Acceptance=Surrender

I have mentioned the post-hospital exhaustion to you many times before, and this week it overtook us like a wave. Malachi’s stamina for anything that takes a lot of thinking or physical exertion is very diminished so we spent most of the week taking it easy at home and catching up on all the “things”…phone calls with insurance, cleaning, laundry, grocery pick ups, and paperwork. There is an incredible amount of paperwork in the medical momma world.
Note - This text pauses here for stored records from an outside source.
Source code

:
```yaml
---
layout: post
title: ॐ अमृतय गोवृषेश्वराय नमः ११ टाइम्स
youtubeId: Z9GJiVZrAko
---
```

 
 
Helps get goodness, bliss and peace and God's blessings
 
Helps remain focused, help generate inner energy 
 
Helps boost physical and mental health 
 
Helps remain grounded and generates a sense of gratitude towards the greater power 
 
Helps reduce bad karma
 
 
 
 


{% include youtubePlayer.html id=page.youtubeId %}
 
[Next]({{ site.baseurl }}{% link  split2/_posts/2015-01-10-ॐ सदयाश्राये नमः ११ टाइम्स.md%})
His new medicine regiment is still taking a toll on him. It makes him more lethargic, but also keeps him from sleeping which I can’t wrap my head around. He is sleeping only 4 hours each night. His seizures are also pretty nasty these days, but more on that in a minute. He still doesn’t have his color back yet which makes me a little nervous.
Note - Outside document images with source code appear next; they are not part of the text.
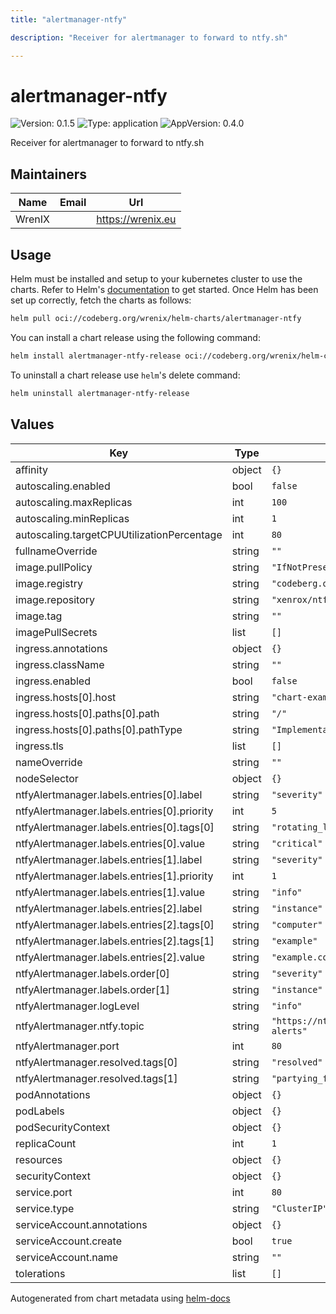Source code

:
 ```yaml
---
title: "alertmanager-ntfy"

description: "Receiver for alertmanager to forward to ntfy.sh"

---
```


# alertmanager-ntfy

![Version: 0.1.5](https://img.shields.io/badge/Version-0.1.5-informational?style=flat-square) ![Type: application](https://img.shields.io/badge/Type-application-informational?style=flat-square) ![AppVersion: 0.4.0](https://img.shields.io/badge/AppVersion-0.4.0-informational?style=flat-square)

Receiver for alertmanager to forward to ntfy.sh

## Maintainers

| Name | Email | Url |
| ---- | ------ | --- |
| WrenIX |  | <https://wrenix.eu> |

## Usage

Helm must be installed and setup to your kubernetes cluster to use the charts.
Refer to Helm's [documentation](https://helm.sh/docs) to get started.
Once Helm has been set up correctly, fetch the charts as follows:

```bash
helm pull oci://codeberg.org/wrenix/helm-charts/alertmanager-ntfy
```

You can install a chart release using the following command:

```bash
helm install alertmanager-ntfy-release oci://codeberg.org/wrenix/helm-charts/alertmanager-ntfy --values values.yaml
```

To uninstall a chart release use `helm`'s delete command:

```bash
helm uninstall alertmanager-ntfy-release
```

## Values

| Key | Type | Default | Description |
|-----|------|---------|-------------|
| affinity | object | `{}` |  |
| autoscaling.enabled | bool | `false` |  |
| autoscaling.maxReplicas | int | `100` |  |
| autoscaling.minReplicas | int | `1` |  |
| autoscaling.targetCPUUtilizationPercentage | int | `80` |  |
| fullnameOverride | string | `""` |  |
| image.pullPolicy | string | `"IfNotPresent"` |  |
| image.registry | string | `"codeberg.org"` |  |
| image.repository | string | `"xenrox/ntfy-alertmanager"` |  |
| image.tag | string | `""` |  |
| imagePullSecrets | list | `[]` |  |
| ingress.annotations | object | `{}` |  |
| ingress.className | string | `""` |  |
| ingress.enabled | bool | `false` |  |
| ingress.hosts[0].host | string | `"chart-example.local"` |  |
| ingress.hosts[0].paths[0].path | string | `"/"` |  |
| ingress.hosts[0].paths[0].pathType | string | `"ImplementationSpecific"` |  |
| ingress.tls | list | `[]` |  |
| nameOverride | string | `""` |  |
| nodeSelector | object | `{}` |  |
| ntfyAlertmanager.labels.entries[0].label | string | `"severity"` |  |
| ntfyAlertmanager.labels.entries[0].priority | int | `5` |  |
| ntfyAlertmanager.labels.entries[0].tags[0] | string | `"rotating_light"` |  |
| ntfyAlertmanager.labels.entries[0].value | string | `"critical"` |  |
| ntfyAlertmanager.labels.entries[1].label | string | `"severity"` |  |
| ntfyAlertmanager.labels.entries[1].priority | int | `1` |  |
| ntfyAlertmanager.labels.entries[1].value | string | `"info"` |  |
| ntfyAlertmanager.labels.entries[2].label | string | `"instance"` |  |
| ntfyAlertmanager.labels.entries[2].tags[0] | string | `"computer"` |  |
| ntfyAlertmanager.labels.entries[2].tags[1] | string | `"example"` |  |
| ntfyAlertmanager.labels.entries[2].value | string | `"example.com"` |  |
| ntfyAlertmanager.labels.order[0] | string | `"severity"` |  |
| ntfyAlertmanager.labels.order[1] | string | `"instance"` |  |
| ntfyAlertmanager.logLevel | string | `"info"` |  |
| ntfyAlertmanager.ntfy.topic | string | `"https://ntfy.sh/alertmanager-alerts"` |  |
| ntfyAlertmanager.port | int | `80` |  |
| ntfyAlertmanager.resolved.tags[0] | string | `"resolved"` |  |
| ntfyAlertmanager.resolved.tags[1] | string | `"partying_face"` |  |
| podAnnotations | object | `{}` |  |
| podLabels | object | `{}` |  |
| podSecurityContext | object | `{}` |  |
| replicaCount | int | `1` |  |
| resources | object | `{}` |  |
| securityContext | object | `{}` |  |
| service.port | int | `80` |  |
| service.type | string | `"ClusterIP"` |  |
| serviceAccount.annotations | object | `{}` |  |
| serviceAccount.create | bool | `true` |  |
| serviceAccount.name | string | `""` |  |
| tolerations | list | `[]` |  |

Autogenerated from chart metadata using [helm-docs](https://github.com/norwoodj/helm-docs)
Now Levi on the other hand has the energy of a thousand Mountain Dew drinking children and has been doing circles around the rest of us. I had the house completely mopped and cleaned up and on Thursday he accidentally dropped a can of Pepsi from overtop his head. The can exploded and started spinning circles, and before I could jump on it like a live grenade it had done some major damage. It left a trail of Pepsi spray on all walls and furniture within 15 feet of the can. It somehow managed to spray everything at floor level and all the way up to 8 feet tall as it gained momentum. It also sprayed each person and dog in the house.

As I surveyed the damage I literally had to start laughing. What a metaphor for our lives right now. One day you are feeling good about how things are going, then BAM a Pepsi can hits the floor. I didn’t even know where to begin on that cleanup process.
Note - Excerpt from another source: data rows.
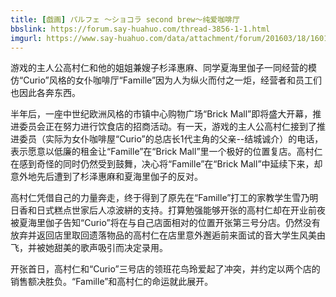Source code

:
 ```yaml
---
title: [戯画] パルフェ 〜ショコラ second brew〜纯爱咖啡厅
bbslink: https://forum.say-huahuo.com/thread-3856-1-1.html
imgurl: https://www.say-huahuo.com/data/attachment/forum/201603/18/160156lukm98q4gw8284go.jpg
---
```


游戏的主人公高村仁和他的姐姐兼嫂子杉泽惠麻、同学夏海里伽子一同经营的模仿“Curio”风格的女仆咖啡厅“Famille”因为人为纵火而付之一炬，经营者和员工们也因此各奔东西。

半年后，一座中世纪欧洲风格的市镇中心购物广场“Brick Mall”即将盛大开幕，推进委员会正在努力进行饮食店的招商活动。有一天，游戏的主人公高村仁接到了推进委员（实际为女仆咖啡屋“Curio”的总店长1代主角的父亲--结城诚介）的电话，表示愿意以低廉的租金让“Famille”在“Brick Mall”里一个极好的位置复店。高村仁在感到奇怪的同时仍然受到鼓舞，决心将“Famille”在“Brick Mall”中延续下来，却意外地先后遭到了杉泽惠麻和夏海里伽子的反对。

高村仁凭借自己的力量奔走，终于得到了原先在“Famille”打工的家教学生雪乃明日香和日式糕点世家后人凉波絣的支持。打算勉强能够开张的高村仁却在开业前夜被夏海里伽子告知“Curio”将在与自己店面相对的位置开张第三号分店。仍然没有放弃并返回店里取回遗落物品的高村仁在店里意外邂逅前来面试的音大学生风美由飞，并被她甜美的歌声吸引而决定录用。

开张首日，高村仁和“Curio”三号店的领班花鸟玲爱起了冲突，并约定以两个店的销售额决胜负。“Famille”和高村仁的命运就此展开。<!--more-->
This week I have been so incredibly thankful for our dogs. They have taken the brunt of Levi’s attention and built up energy, and done so with such submissive kindness haha. Shiloh even earned a silver medal from Levi.

I am also incredibly thankful for the playground and the trampoline. They have been the highlights of our days and having those things right outside the front door is such a blessing. This happy video will offset the other one that is about to come:

Malachi had another liver enzyme check on Friday but we have not heard the results yet. His seizures are very aggressive and lasting up to 4 minutes and I am so desperate to get him back on some of his former meds. We have to let his liver heal some more before that can happen, but the helpless feeling seeing him get stuck in such rough seizures is difficult.

But words cannot describe how happy Malachi is to be back at home with his family and his dogs. This is most definitely his happy place. Me too buddy, me too.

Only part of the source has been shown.